Louise Lawler
Misugoshi: Three Flags (swiped)
2022
Digital pigment print on matte paper
113.5 x 64 cm
Edition of 35 copies numbered and signed by the artist on a certificate, plus 5 artist’s proofs and 2 publisher’s proofs
Unframed
This edition is the first presentation of a new series of photographs made by Louise Lawler. The artist took them in museums by deliberately moving her camera while the shutter was open, thus blurring the artworks’ outlines and shifting the perspectives. With its vaporous surfaces and layering effects, Misugoshi: Three Flags (swiped) acquires an almost pictorial quality. Jasper Johns’ iconic Three Flags (1958) dissolves into abstraction—an ironic reversal for a painting that had challenged the abstract dogma of its own time.

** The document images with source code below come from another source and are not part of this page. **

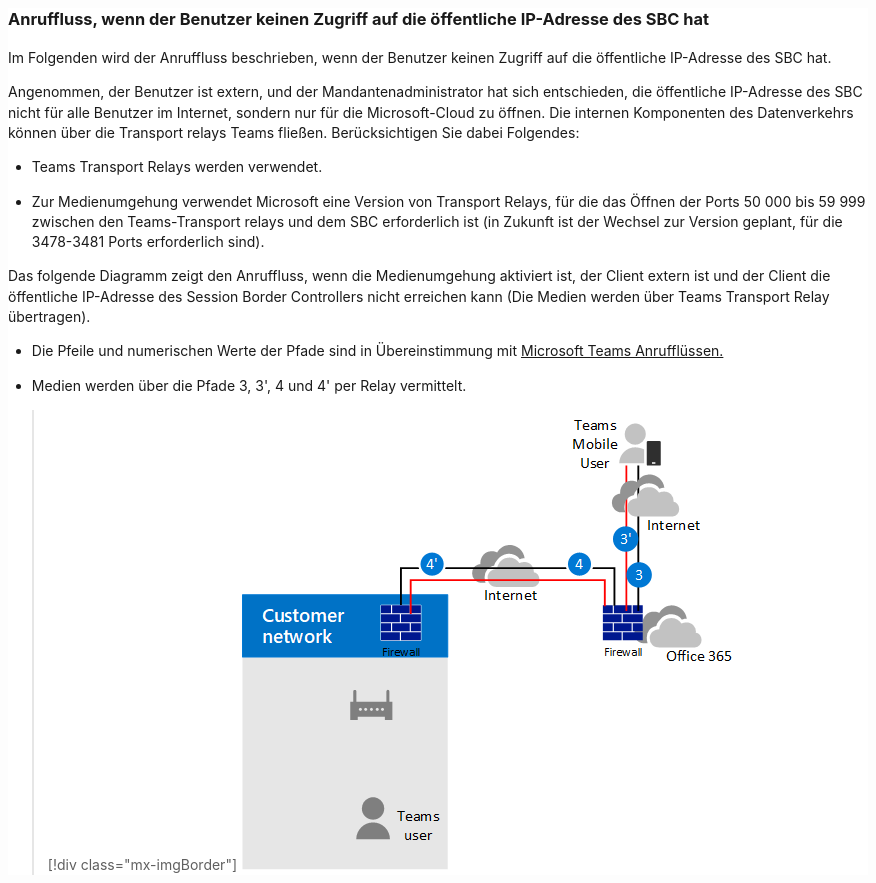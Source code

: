 
### <a name="call-flow-if-the-user-does-not-have-access-to-the-public-ip-address-of-the-sbc"></a>Anruffluss, wenn der Benutzer keinen Zugriff auf die öffentliche IP-Adresse des SBC hat

Im Folgenden wird der Anruffluss beschrieben, wenn der Benutzer keinen Zugriff auf die öffentliche IP-Adresse des SBC hat. 

Angenommen, der Benutzer ist extern, und der Mandantenadministrator hat sich entschieden, die öffentliche IP-Adresse des SBC nicht für alle Benutzer im Internet, sondern nur für die Microsoft-Cloud zu öffnen. Die internen Komponenten des Datenverkehrs können über die Transport relays Teams fließen. Berücksichtigen Sie dabei Folgendes:

- Teams Transport Relays werden verwendet.

- Zur Medienumgehung verwendet Microsoft eine Version von Transport Relays, für die das Öffnen der Ports 50 000 bis 59 999 zwischen den Teams-Transport relays und dem SBC erforderlich ist (in Zukunft ist der Wechsel zur Version geplant, für die 3478-3481 Ports erforderlich sind).


Das folgende Diagramm zeigt den Anruffluss, wenn die Medienumgehung aktiviert ist, der Client extern ist und der Client die öffentliche IP-Adresse des Session Border Controllers nicht erreichen kann (Die Medien werden über Teams Transport Relay übertragen).

- Die Pfeile und numerischen Werte der Pfade sind in Übereinstimmung mit [Microsoft Teams Anrufflüssen.](./microsoft-teams-online-call-flows.md)

- Medien werden über die Pfade 3, 3', 4 und 4' per Relay vermittelt.

> [!div class="mx-imgBorder"]
> ![Zeigt den Anruffluss an, wenn der Benutzer keinen Zugriff auf die öffentliche IP der SBC hat.](media/direct-routing-media-bypass-4.png)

This “swipe series” is in line with Lawler’s fifty-year practice of bringing to light the conditions in which art is preserved, shown, distributed and received, and it merits a specific comparison to her recent series LIGHTS OFF, AFTER HOURS, IN THE DARK. These photographs were taken at night, during Donald Judd’s 2020 retrospective at the Museum of Modern Art in New York. Using long exposures, Lawler photographed Judd’s minimalist sculptures under the dim light emanating from exit signs, alarm systems, and skylights. This ghostly esthetics aptly expresses the solitary nocturnal life of artworks, as well as the dark tonality of the pandemic times. In Misugoshi: Three Flags (swiped), the lights are finally turned on, but the shadows have given way to blurry trails. Even though museums are now open to the public, the works seem to remain unnoticed, overlooked (“misugoshi” in Japanese) or simply “swiped”—the title hinting at the contemporary consumption of images on touchscreens.
In many ways, Misugoshi: Three Flags (swiped) constitutes a new and important chapter in Louise Lawler’s long-lasting exploration of the ways in which artworks do—and do not—appear to us.
Louise Lawler’s exhibition took place at Keijiban from May 15 to June 14, 2022.